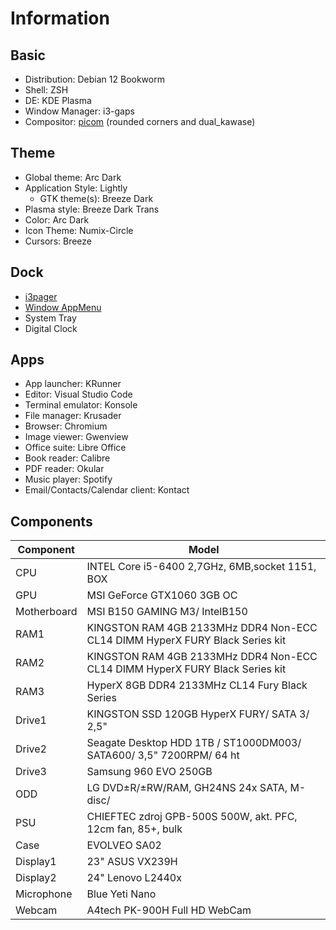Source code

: # Information

## Basic

+ Distribution: Debian 12 Bookworm
+ Shell: ZSH
+ DE: KDE Plasma
+ Window Manager: i3-gaps
+ Compositor: [picom](https://github.com/ibhagwan/picom) (rounded corners and dual_kawase)

## Theme

+ Global theme: Arc Dark
+ Application Style: Lightly
  + GTK theme(s): Breeze Dark
+ Plasma style: Breeze Dark Trans
+ Color: Arc Dark
+ Icon Theme: Numix-Circle
+ Cursors: Breeze

## Dock

+ [i3pager](https://github.com/duvholt/i3-pager)
+ [Window AppMenu](https://github.com/psifidotos/applet-window-appmenu)
+ System Tray
+ Digital Clock

## Apps

+ App launcher: KRunner
+ Editor: Visual Studio Code
+ Terminal emulator: Konsole
+ File manager: Krusader
+ Browser: Chromium
+ Image viewer: Gwenview
+ Office suite: Libre Office
+ Book reader: Calibre
+ PDF reader: Okular
+ Music player: Spotify
+ Email/Contacts/Calendar client: Kontact

## Components

|Component  |Model                                                                       |
|-----------|----------------------------------------------------------------------------|
|CPU        |INTEL Core i5-6400 2,7GHz, 6MB,socket 1151, BOX                             |
|GPU        |MSI GeForce GTX1060 3GB OC                                                  |
|Motherboard|MSI B150 GAMING M3/ IntelB150                                               |
|RAM1       |KINGSTON RAM 4GB 2133MHz DDR4 Non-ECC CL14 DIMM HyperX FURY Black Series kit|
|RAM2       |KINGSTON RAM 4GB 2133MHz DDR4 Non-ECC CL14 DIMM HyperX FURY Black Series kit|
|RAM3       |HyperX 8GB DDR4 2133MHz CL14 Fury Black Series                              |
|Drive1     |KINGSTON SSD 120GB HyperX FURY/ SATA 3/ 2,5"                                |
|Drive2     |Seagate Desktop HDD 1TB / ST1000DM003/ SATA600/ 3,5" 7200RPM/ 64 ht         |
|Drive3     |Samsung 960 EVO 250GB                                                       |
|ODD        |LG DVD±R/±RW/RAM, GH24NS 24x SATA, M-disc/                                  |
|PSU        |CHIEFTEC zdroj GPB-500S 500W, akt. PFC, 12cm fan, 85+, bulk                 |
|Case       |EVOLVEO SA02                                                                |
|Display1   |23" ASUS VX239H                                                             |
|Display2   |24" Lenovo L2440x                                                           |
|Microphone |Blue Yeti Nano                                                              |
|Webcam     |A4tech PK-900H Full HD WebCam                                               |
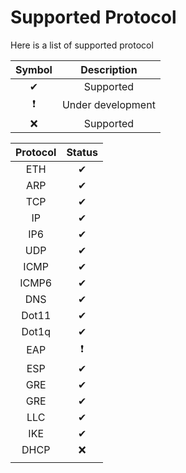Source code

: # Supported Protocol

Here is a list of supported protocol 

| Symbol 	|       Description  	|
|:--------:	|:-----------------:	|
|    ✔   	|     Supported     	|
|    ❗     	| Under development     |
|    ❌   	|     Supported     	|


| Protocol 	|       Status      	|
|:--------:	|:-----------------:	|
|    ETH   	|     ✔     	|
|    ARP   	|     ✔     	|
|    TCP   	|     ✔     	|
|    IP    	|     ✔     	|
|    IP6   	|     ✔     	|
|    UDP   	|     ✔     	|
|   ICMP   	|     ✔     	|
|   ICMP6  	|     ✔     	|
|    DNS   	|     ✔     	|
|   Dot11  	|     ✔     	|
|   Dot1q  	|     ✔     	|
|    EAP   	|     ❗      	|
|    ESP   	|     ✔     	|
|    GRE   	|     ✔     	|
|    GRE   	|     ✔     	|
|    LLC   	|     ✔     	|
|    IKE   	|     ✔     	|
|   DHCP   	|     ❌ 	    |
|          	|              	|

###

- About this task
For the listing above, say how many lines hold the string "KINGSTON". Give only that number.

- Response area
3